The group follow him down in time to see several zombies emerging from the far end of the room. Gerard looks around as he drops into a defensive stance. “Hmm. They will have us surrounded if we are not careful.”
The first zombie reaches Aleph and grabs his shield. As the Warforged tries to dislodge the attacker, the rest of the zombies lurch forward with sudden speed, seizing hold of Cyd and Nubbins. Within seconds, both are buried under several shambling bodies. Gerard ducks and sidesteps the sudden onslaught of grasping arms as Keothi taps the end of his staff, quickly running onto the ceiling and crouching. He draws his axes as Impy throws a small book at the nearest enemy.
Several zombies are hanging off Aleph as he pushes forward, burying his battle-axe into the heads and chests of any zombie within reach. Another zombie leaps onto the pile and the Warforged grunts as he braces himself. Gerard continues to bob and weave as he watches Cyd and Nubbins get dragged away, muffled grunts and yells emerging from beneath the bodies piled on top of their own.
“They do not seem to be eating us,” he muses. “Curious.”

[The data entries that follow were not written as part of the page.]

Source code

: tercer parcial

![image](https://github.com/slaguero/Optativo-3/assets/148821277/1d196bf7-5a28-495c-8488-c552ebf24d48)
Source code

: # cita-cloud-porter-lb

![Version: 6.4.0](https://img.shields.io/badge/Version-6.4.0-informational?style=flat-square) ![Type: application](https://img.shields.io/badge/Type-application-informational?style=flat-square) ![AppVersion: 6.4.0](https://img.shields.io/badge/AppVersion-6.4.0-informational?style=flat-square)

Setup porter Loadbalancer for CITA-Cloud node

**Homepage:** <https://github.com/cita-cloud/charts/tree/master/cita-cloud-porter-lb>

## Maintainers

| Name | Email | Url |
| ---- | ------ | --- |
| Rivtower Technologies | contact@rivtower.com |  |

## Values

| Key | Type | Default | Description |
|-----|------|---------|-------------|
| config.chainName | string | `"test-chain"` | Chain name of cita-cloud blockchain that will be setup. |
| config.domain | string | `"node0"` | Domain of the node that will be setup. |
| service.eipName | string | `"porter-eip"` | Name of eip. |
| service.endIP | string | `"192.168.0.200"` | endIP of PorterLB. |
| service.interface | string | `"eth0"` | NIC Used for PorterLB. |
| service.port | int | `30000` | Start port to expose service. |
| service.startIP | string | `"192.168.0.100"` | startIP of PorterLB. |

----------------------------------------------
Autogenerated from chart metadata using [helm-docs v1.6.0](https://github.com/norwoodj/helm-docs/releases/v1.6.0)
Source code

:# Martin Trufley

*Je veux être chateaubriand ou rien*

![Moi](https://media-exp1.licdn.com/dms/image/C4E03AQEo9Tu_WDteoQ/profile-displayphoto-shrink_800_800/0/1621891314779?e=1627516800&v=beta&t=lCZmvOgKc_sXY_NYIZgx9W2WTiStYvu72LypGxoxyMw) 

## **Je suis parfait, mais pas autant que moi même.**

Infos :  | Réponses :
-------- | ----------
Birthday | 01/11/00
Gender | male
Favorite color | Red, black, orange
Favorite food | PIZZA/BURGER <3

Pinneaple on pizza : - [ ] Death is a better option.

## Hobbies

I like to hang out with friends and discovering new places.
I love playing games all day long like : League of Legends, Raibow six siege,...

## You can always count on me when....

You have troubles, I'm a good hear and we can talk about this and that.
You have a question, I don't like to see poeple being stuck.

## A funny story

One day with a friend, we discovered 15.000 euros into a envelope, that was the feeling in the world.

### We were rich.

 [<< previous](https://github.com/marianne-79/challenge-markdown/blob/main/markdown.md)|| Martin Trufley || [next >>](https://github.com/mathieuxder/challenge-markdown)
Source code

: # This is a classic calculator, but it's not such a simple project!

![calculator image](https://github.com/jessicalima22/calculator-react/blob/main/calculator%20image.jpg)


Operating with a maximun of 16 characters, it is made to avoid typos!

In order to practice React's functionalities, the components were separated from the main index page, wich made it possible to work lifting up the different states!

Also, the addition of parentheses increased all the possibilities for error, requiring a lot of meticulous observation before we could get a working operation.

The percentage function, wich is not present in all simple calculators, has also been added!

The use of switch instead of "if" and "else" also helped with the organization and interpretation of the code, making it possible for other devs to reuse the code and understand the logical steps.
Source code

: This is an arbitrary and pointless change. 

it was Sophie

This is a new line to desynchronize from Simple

Keothi fells two zombies in one of the archways connecting the two rooms.
“Perhaps they are currently full,” he replies. “I will move along the ceiling to see where they are going.”
“Good id—” Gerard is cut off mid-sentence as a zombie manages to get a purchase on his arm.
“Oh dear,” he murmurs as he, too, is dragged under by the zombie swarm.
Cyd flails and kicks as the zombies drag her away from the group, but the more she struggles, the more hands find a purchase on a leg, or an arm. How many of them are there? It has to be more than the twelve Brem mentioned. She finds that thought cut off as the zombies throw her down the hole at the other end of the room. She lands with a painful thud on a patch of rubble. The room she finds herself in is dark, but illuminated from somewhere by a faint blue glow. Cyd checks herself over; strangely enough, she is unharmed.
“Not even a scratch?” she mutters. “But the zombies…” She scrabbles to her feet and looks around, trying to find a way back up and out into the room above. That is when she realises that the undercrypt in which she finds herself is not empty.
Hello. Who are you?
The words float in the forefront of her mind without seeming to need to come in via her ears. Cydonie looks around wildly, and sees…
“Woah,” she says softly. And then, louder, calling up to the room above. “Guys, get down here! You need to see this!!”